> _YOUR GOAL_:
Within these records, how many lines hold "dark"? Give the number alone.

******************************

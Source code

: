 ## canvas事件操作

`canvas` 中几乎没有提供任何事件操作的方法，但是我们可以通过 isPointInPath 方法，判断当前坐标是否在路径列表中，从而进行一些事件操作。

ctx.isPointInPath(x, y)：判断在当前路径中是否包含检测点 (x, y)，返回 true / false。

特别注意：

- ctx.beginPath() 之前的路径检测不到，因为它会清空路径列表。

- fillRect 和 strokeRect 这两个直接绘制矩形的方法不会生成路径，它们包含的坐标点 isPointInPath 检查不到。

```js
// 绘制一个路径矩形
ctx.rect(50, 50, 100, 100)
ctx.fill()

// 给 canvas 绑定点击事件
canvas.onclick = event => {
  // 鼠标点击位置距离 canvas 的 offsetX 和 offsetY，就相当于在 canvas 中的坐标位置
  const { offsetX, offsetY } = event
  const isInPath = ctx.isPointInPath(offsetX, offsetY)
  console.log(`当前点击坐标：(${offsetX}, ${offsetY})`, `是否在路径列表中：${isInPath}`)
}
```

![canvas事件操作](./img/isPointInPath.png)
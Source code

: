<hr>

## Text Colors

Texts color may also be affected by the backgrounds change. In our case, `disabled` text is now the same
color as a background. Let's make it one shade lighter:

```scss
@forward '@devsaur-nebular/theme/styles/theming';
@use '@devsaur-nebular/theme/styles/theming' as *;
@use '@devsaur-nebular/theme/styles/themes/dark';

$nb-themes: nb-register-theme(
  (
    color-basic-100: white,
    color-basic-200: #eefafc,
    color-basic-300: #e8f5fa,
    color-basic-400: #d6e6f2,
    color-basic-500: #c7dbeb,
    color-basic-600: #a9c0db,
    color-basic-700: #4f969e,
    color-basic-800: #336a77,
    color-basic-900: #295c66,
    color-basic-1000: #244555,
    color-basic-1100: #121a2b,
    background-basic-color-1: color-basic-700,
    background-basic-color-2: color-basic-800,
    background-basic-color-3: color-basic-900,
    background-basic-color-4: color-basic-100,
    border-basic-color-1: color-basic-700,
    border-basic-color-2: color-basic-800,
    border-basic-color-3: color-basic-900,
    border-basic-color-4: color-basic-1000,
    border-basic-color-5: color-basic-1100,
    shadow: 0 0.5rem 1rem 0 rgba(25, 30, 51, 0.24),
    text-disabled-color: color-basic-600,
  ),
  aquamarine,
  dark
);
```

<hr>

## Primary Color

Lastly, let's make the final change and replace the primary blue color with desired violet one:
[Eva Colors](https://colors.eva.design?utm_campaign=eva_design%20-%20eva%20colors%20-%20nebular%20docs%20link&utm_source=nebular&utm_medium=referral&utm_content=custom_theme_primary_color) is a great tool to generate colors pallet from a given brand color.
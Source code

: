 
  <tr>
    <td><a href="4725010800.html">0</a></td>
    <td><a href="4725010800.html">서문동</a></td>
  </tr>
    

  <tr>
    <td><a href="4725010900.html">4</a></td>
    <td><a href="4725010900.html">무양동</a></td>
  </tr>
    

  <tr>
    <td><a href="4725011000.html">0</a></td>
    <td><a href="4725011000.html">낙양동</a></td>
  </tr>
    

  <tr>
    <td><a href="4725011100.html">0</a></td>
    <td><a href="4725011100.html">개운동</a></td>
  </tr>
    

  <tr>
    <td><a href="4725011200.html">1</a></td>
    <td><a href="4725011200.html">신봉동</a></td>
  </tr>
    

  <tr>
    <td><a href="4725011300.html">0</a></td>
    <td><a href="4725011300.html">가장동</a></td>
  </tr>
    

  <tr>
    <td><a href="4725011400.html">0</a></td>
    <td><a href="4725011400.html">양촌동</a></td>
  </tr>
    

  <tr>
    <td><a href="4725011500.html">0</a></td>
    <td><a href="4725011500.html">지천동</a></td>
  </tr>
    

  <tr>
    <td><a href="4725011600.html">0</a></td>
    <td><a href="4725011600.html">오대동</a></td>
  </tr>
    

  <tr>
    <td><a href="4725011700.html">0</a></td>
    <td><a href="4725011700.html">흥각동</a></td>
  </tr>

******************************

> _ANSWER SECTION_:
2